Tuesday, February 28, 2006

Laws of Succession and History

I'm a big fan of Jared Diamond's Guns, Germs, and Steel but my main criticism is that it only explains why Eurasians had more developed societies than others until about 1100. It does not explain why the first country to industrialize was not, say, Italy or China, but rather England. Moreover, it does not explain why Western Europe surged ahead of the Islamic world or East Asia over the past five hundred years and why Western Europeans at the dawn of World War I controlled or ruled over a majority of the Earth's surface.

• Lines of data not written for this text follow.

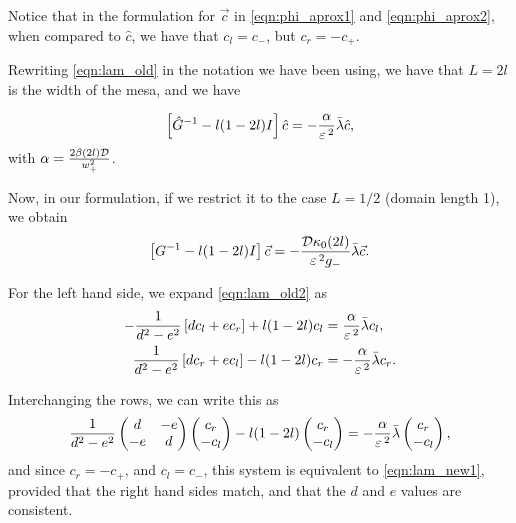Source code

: \begin{remark}
Notice that in the formulation for $\vec{c}$ in \eqref{eqn:phi_aprox1} and \eqref{eqn:phi_aprox2}, when compared to $\hat{c}$, we have that $c_l=c_-$, but $c_r=-c_+$.

Rewriting \eqref{eqn:lam_old} in the notation we have been using, we have that $L=2l$ is the width of the mesa, and we have
\end{remark}
\begin{equation}
\label{eqn:lam_old2}
  \left[\hat{G}^{-1}-l(1-2l)I \right]\hat{c}=-\frac{\alpha}{\varepsilon\,^2}\bar{\lambda}\hat{c},
\end{equation}
% 
with $\alpha =\frac{2\beta(2l)\mathcal{D}}{w_+^2}$.

Now, in our formulation, if we restrict it to the case $L=1/2$ (domain length 1), we obtain
\begin{equation}
\label{eqn:lam_new1}
  \left[{G}^{-1}-l(1-2l)I \right]\vec{c}=-\frac{\mathcal{D}\kappa_0(2l)}{\varepsilon\,^2g_-}\bar{\lambda}\vec{c}.
\end{equation}
% 

For the left hand side, we expand \eqref{eqn:lam_old2} as
\begin{equation*}
\begin{split}
  -\frac{1}{d^2-e^2}\left[dc_l+ec_r \right]+l(1-2l)c_l &= \frac{\alpha}{\varepsilon\,^2}\bar{\lambda}c_l,\\
  \frac{1}{d^2-e^2}\left[dc_r+ec_l \right]-l(1-2l)c_r &= -\frac{\alpha}{\varepsilon\,^2}\bar{\lambda}c_r.
\end{split}
\end{equation*}
% 

Interchanging the rows, we can write this as
% 
\[
  \frac{1}{d^2-e^2}\begin{pmatrix} d&-e\\-e&d \end{pmatrix}\begin{pmatrix} c_r\\-c_l \end{pmatrix} -l(1-2l)\begin{pmatrix} c_r\\-c_l \end{pmatrix} = -\frac{\alpha}{\varepsilon\,^2}\bar{\lambda}\begin{pmatrix} c_r\\-c_l \end{pmatrix},
\]
% 
and since $c_r = -c_+$, and $c_l = c_-$, this system is equivalent to \eqref{eqn:lam_new1}, provided that the right hand sides match, and that the $d$ and $e$ values are consistent.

I don't know the answer to these questions and don't know if there will ever be an answer that is completely convincing. However, there is one pattern in history that is usually overlooked. In Western Europe, monarchies had simple laws of succession (here is a Wikipedia entry explaining how monarchs are selected in different countries, most of them European) that mandated that the first-born son of the king take over when the king dies. By contrast, the Mongol Empire and kingdoms in the Islamic world had no such rules of succession. The result was that when the King or Emperor died, typically there was a bloody struggle for succession that sometimes degenerated into all-out civil war. Thus, the Mughal Empire disintegrated in 1707 upon the death of Aurangezeb after 181 years in existence and existed afterwards only as a shadow of its former self. In the case of the Mongols, the problem of not having a fixed rule of succession is clearest in 1241 as the Mongols advanced on Western Europe. When the Mongol commanders heard that Ogedei Khan (Ghenghis Khan's third son) died, they abandoned their advance and returned to the Mongol capital to elect a new Khan.

What is the point of all of this? If you don't have a clear rule of succession in place, there is more likely to be chaos when there is a transfer of power to a new person. From an economic standpoint, this should decrease a person's willingness to invest in the future because the future is so uncertain. And from a political perspective, the lack of a law of succession will increase in-fighting within the government as royal officials begin to form rival factions supporting different candidates for king or emporer. It will also, as happened to both the Mughals and Mongols, lead to a militarily weak and fractured state which will become vulnerable to foreign invasion.

This is not to say the transition to a new king was always smooth in Western Europe. However, I believe the transfer of power tended to be less chaotic and uncertain than in Central Asia or the Middle East and this may help explain the very different historical paths these regions have taken over the past 900 years.